**Task goal:** Write the listing out once more, identical to the original but without pictures.
◇ ◇ ◇
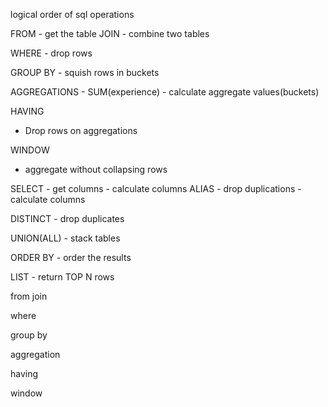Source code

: logical order of sql operations


FROM - get the table
JOIN - combine two tables

WHERE - drop rows

GROUP BY - squish rows in buckets

AGGREGATIONS
    - SUM(experience)
    - calculate aggregate
    values(buckets)

HAVING
 - Drop rows on aggregations

WINDOW
- aggregate without collapsing rows

SELECT
    - get columns
    - calculate columns
ALIAS
    - drop duplications
    - calculate columns

DISTINCT
    - drop duplicates    

UNION(ALL)
    - stack tables

ORDER BY 
    - order the results

LIST
    - return TOP N rows



from
join

where

group by

aggregation

having

window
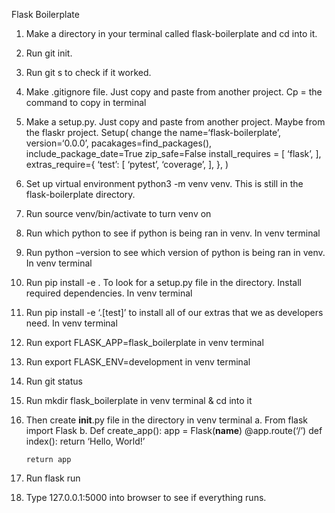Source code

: Flask Boilerplate

1.	Make a directory in your terminal called flask-boilerplate and cd into it.
2.	Run git init.
3.	Run git s to check if it worked.
4.	Make .gitignore file.  Just copy and paste from another project. Cp = the command to copy in terminal
5.	Make a setup.py.  Just copy and paste from another project.  Maybe from the flaskr project.
Setup(
  change the name=‘flask-boilerplate’,
  version=‘0.0.0’,
  pacakages=find_packages(),
  include_package_date=True
  zip_safe=False
  install_requires = [
    ‘flask’,
  ],
  extras_require={
    ‘test’: [
      ‘pytest’,
      ‘coverage’,
      ],
    },
 )
6.	Set up virtual environment python3 -m venv venv.  This is still in the flask-boilerplate directory.
7.	Run source venv/bin/activate to turn venv on
8.	Run which python to see if python is being ran in venv. In venv terminal
9.	Run python –version to see which version of python is being ran in venv. In venv terminal
10.	Run pip install -e .  To look for a setup.py file in the directory. Install required dependencies. In venv terminal
11.	Run pip install -e ‘.[test]’ to install all of our extras that we as developers need. In venv terminal
12.	Run export FLASK_APP=flask_boilerplate in venv terminal
13.	Run export FLASK_ENV=development in venv terminal
14.	Run git status
15.	Run mkdir flask_boilerplate in venv terminal & cd into it
16.	Then create __init__.py file in the directory in venv terminal
  a.	From flask import Flask
  b.	Def create_app():
        app = Flask(__name__)
        @app.route(‘/’)
        def index():
	         return ‘Hello, World!’

        return app

17.	Run flask run
18.	Type 127.0.0.1:5000 into browser to see if everything runs.

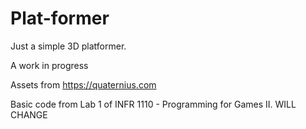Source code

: # Plat-former

Just a simple 3D platformer. 

  A work in progress
  
  Assets from https://quaternius.com
    
  Basic code from Lab 1 of INFR 1110 - Programming for Games II. WILL CHANGE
◇ ◇ ◇
**Task result:**
Source code

: logical order of sql operations


FROM - get the table
JOIN - combine two tables

WHERE - drop rows

GROUP BY - squish rows in buckets

AGGREGATIONS
    - SUM(experience)
    - calculate aggregate
    values(buckets)

HAVING
 - Drop rows on aggregations

WINDOW
- aggregate without collapsing rows

SELECT
    - get columns
    - calculate columns
ALIAS
    - drop duplications
    - calculate columns

DISTINCT
    - drop duplicates    

UNION(ALL)
    - stack tables

ORDER BY 
    - order the results

LIST
    - return TOP N rows



from
join

where

group by

aggregation

having

window
Source code

: Flask Boilerplate

1.	Make a directory in your terminal called flask-boilerplate and cd into it.
2.	Run git init.
3.	Run git s to check if it worked.
4.	Make .gitignore file.  Just copy and paste from another project. Cp = the command to copy in terminal
5.	Make a setup.py.  Just copy and paste from another project.  Maybe from the flaskr project.
Setup(
  change the name=‘flask-boilerplate’,
  version=‘0.0.0’,
  pacakages=find_packages(),
  include_package_date=True
  zip_safe=False
  install_requires = [
    ‘flask’,
  ],
  extras_require={
    ‘test’: [
      ‘pytest’,
      ‘coverage’,
      ],
    },
 )
6.	Set up virtual environment python3 -m venv venv.  This is still in the flask-boilerplate directory.
7.	Run source venv/bin/activate to turn venv on
8.	Run which python to see if python is being ran in venv. In venv terminal
9.	Run python –version to see which version of python is being ran in venv. In venv terminal
10.	Run pip install -e .  To look for a setup.py file in the directory. Install required dependencies. In venv terminal
11.	Run pip install -e ‘.[test]’ to install all of our extras that we as developers need. In venv terminal
12.	Run export FLASK_APP=flask_boilerplate in venv terminal
13.	Run export FLASK_ENV=development in venv terminal
14.	Run git status
15.	Run mkdir flask_boilerplate in venv terminal & cd into it
16.	Then create __init__.py file in the directory in venv terminal
  a.	From flask import Flask
  b.	Def create_app():
        app = Flask(__name__)
        @app.route(‘/’)
        def index():
	         return ‘Hello, World!’

        return app

17.	Run flask run
18.	Type 127.0.0.1:5000 into browser to see if everything runs.

Source code

: # Plat-former

Just a simple 3D platformer. 

  A work in progress
  
  Assets from https://quaternius.com
    
  Basic code from Lab 1 of INFR 1110 - Programming for Games II. WILL CHANGE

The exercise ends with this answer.